Single by The Smashing Pumpkins

from the album Atum: A Rock Opera in Three Acts
- Released: September 20, 2022
- Recorded: 2018–2022
- Genre: Alternative metal; electronic rock;
- Length: 3:58
- Label: Martha's Music
- Songwriter(s): Billy Corgan
- Producer(s): Billy Corgan

The Smashing Pumpkins singles chronology
| "Purple Blood/Dulcet in E" (2020) | "Beguiled" (2022) | "Spellbinding" (2023) |

Music video
- "Beguiled" on YouTube

= Beguiled (song) =

"Beguiled" is a song by the American alternative rock band The Smashing Pumpkins. It was released as the first single from their twelfth studio album, Atum: A Rock Opera in Three Acts on September 20, 2022. The song debuted with a live music video premiering on TikTok directed by Linda Strawberry. The single was released digitally to streaming services the following day.

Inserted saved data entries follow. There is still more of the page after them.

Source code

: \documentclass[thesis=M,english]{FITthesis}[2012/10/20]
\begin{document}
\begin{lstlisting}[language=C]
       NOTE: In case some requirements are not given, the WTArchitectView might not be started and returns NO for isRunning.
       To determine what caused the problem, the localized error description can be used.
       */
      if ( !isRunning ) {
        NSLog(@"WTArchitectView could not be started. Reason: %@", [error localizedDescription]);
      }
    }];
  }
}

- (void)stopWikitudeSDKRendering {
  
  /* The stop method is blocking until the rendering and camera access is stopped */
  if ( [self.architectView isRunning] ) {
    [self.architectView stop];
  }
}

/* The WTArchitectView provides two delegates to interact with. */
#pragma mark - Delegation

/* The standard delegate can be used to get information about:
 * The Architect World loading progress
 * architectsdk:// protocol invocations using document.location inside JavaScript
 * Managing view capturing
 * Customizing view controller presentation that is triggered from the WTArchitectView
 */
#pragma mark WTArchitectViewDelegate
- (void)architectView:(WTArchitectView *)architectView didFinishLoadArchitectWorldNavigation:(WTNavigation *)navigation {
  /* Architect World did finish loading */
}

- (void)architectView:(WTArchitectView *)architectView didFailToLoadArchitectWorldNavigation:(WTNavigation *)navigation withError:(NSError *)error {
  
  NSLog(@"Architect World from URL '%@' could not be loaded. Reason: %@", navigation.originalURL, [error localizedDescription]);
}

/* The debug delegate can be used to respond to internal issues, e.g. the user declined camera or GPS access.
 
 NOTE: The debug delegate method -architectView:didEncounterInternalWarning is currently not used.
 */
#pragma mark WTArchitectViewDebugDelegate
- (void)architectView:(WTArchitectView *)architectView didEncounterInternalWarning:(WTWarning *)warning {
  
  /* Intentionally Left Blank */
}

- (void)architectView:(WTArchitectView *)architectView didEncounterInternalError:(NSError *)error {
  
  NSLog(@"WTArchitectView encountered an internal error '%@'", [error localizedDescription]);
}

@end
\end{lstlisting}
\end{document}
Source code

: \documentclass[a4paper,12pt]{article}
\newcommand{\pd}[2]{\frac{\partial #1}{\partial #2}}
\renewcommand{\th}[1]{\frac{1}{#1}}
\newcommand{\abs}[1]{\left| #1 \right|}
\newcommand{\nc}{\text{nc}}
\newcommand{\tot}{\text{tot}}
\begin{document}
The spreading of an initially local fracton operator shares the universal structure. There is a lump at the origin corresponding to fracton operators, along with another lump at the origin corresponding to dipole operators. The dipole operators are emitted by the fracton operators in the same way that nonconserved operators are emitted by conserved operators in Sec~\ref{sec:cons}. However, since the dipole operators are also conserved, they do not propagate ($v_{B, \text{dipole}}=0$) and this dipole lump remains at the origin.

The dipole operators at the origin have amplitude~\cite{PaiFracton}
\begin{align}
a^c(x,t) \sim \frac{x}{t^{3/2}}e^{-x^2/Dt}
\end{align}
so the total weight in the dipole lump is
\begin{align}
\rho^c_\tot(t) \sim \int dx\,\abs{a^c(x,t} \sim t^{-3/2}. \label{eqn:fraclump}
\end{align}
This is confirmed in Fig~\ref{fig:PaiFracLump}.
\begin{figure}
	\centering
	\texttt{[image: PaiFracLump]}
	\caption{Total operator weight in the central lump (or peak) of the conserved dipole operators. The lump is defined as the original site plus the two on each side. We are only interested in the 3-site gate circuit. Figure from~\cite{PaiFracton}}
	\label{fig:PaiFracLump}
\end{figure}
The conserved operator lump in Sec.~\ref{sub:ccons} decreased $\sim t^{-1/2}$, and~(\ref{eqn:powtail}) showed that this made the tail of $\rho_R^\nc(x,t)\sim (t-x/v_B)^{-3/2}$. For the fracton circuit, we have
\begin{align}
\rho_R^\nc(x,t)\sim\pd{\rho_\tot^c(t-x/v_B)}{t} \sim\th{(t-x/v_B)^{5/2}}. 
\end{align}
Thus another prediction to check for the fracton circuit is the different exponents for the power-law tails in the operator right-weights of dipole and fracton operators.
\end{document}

The song reached number seven on the Billboard Rock Airplay chart, the band's first top ten hit since "Tarantula" in 2007. In January 2023, the song peaked at number 12 on Billboards Alternative Airplay chart. "Beguiled" was performed live for the first time on September 20, 2022 at the Metro, Chicago. The song was performed by the band on The Tonight Show with Jimmy Fallon on September 23, 2022.

==Background and recording==

The single was the first to be released from the upcoming studio album Atum: A Rock Opera in Three Acts, a three-part concept album that acts as a sequel to 1995's Mellon Collie and the Infinite Sadness, 2000's Machina/The Machines of God and Machina II/The Friends & Enemies of Modern Music. The album was released in three separate acts of 11 songs with ATUM: Act One released on November 15, 2022, ATUM: Act Two released on January 31, 2023, and ATUM: Act Three released on April 23, 2023.

According to Billy Corgan, the song is sung from the perspective of the Authoritarian of the story, as relaying propaganda to the masses: "'Trust the message'. At the height of the pandemic, we kept saying trust the science. Having been in public life for 35 years, anytime anyone asks you to trust them, that's when I run. So it's a little bit like somebody saying, if you just have faith in what we stand for, everything will be fine."

The guitar riff for "Beguiled" came to fruition very early in the demo sessions for Atum: A Rock Opera in Three Acts. In the same interview with Kerrang magazine, Corgan described how the riff for the song came about and how the band in a rare move never changed the song from its initial inception, "...we never changed the tempo, which is very, very rare. Almost always you speed things up or whatever. But there's something about it being so slow that we just never changed. And that's probably the only thing on the entire record that didn't go through some sort of metamorphosis."

==Music video==

The live performance video of the song was streamed live over TikTok on September 19, 2022. The video was directed by long-time band creative partner and Creative Director Linda Strawberry. Similarly to the music video for "Ava Adore", "Beguiled" was shot in one take, streamed live over TikTok. The video features a mix of live band performance, performance artists, dancers and various friends and family members of the band parading toward the fixed camera.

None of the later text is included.